EXERCISE PROMPT
Spot each line in the records below where the word "Println" occurs, then copy it.

(Dataset entries)
◇ ◇ ◇

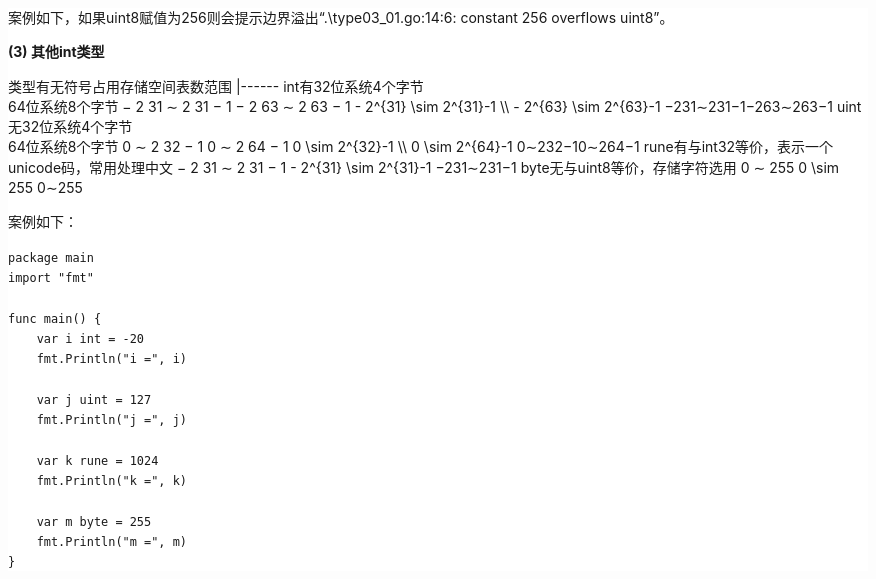 案例如下，如果uint8赋值为256则会提示边界溢出“.\type03_01.go:14:6: constant 256 overflows uint8”。

**(3) 其他int类型**

<th align="center">类型</th><th align="center">有无符号</th><th align="center">占用存储空间</th><th align="center">表数范围</th>
|------
<td align="center">int</td><td align="center">有</td><td align="center">32位系统4个字节<br/>64位系统8个字节</td><td align="center">                                                       −                                                   2                                        31                                                  ∼                                                   2                                        31                                                  −                                     1                                                 −                                                   2                                        63                                                  ∼                                                   2                                        63                                                  −                                     1                                              - 2^{31} \sim 2^{31}-1 \\ - 2^{63} \sim 2^{63}-1                              −231∼231−1−263∼263−1</td>
<td align="center">uint</td><td align="center">无</td><td align="center">32位系统4个字节<br/>64位系统8个字节</td><td align="center">                                                       0                                     ∼                                                   2                                        32                                                  −                                     1                                                 0                                     ∼                                                   2                                        64                                                  −                                     1                                              0 \sim 2^{32}-1 \\ 0 \sim 2^{64}-1                              0∼232−10∼264−1</td>
<td align="center">rune</td><td align="center">有</td><td align="center">与int32等价，表示一个unicode码，常用处理中文</td><td align="center">                                                       −                                                   2                                        31                                                  ∼                                                   2                                        31                                                  −                                     1                                              - 2^{31} \sim 2^{31}-1                              −231∼231−1</td>
<td align="center">byte</td><td align="center">无</td><td align="center">与uint8等价，存储字符选用</td><td align="center">                                                       0                                     ∼                                     255                                              0 \sim 255                              0∼255</td>

案例如下：

```
package main
import "fmt"

func main() {
	var i int = -20
	fmt.Println("i =", i)

	var j uint = 127
	fmt.Println("j =", j)

	var k rune = 1024
	fmt.Println("k =", k)

	var m byte = 255
	fmt.Println("m =", m)
}

```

◇ ◇ ◇

EXERCISE RESPONSE
	fmt.Println("i =", i)
	fmt.Println("j =", j)
	fmt.Println("k =", k)
	fmt.Println("m =", m)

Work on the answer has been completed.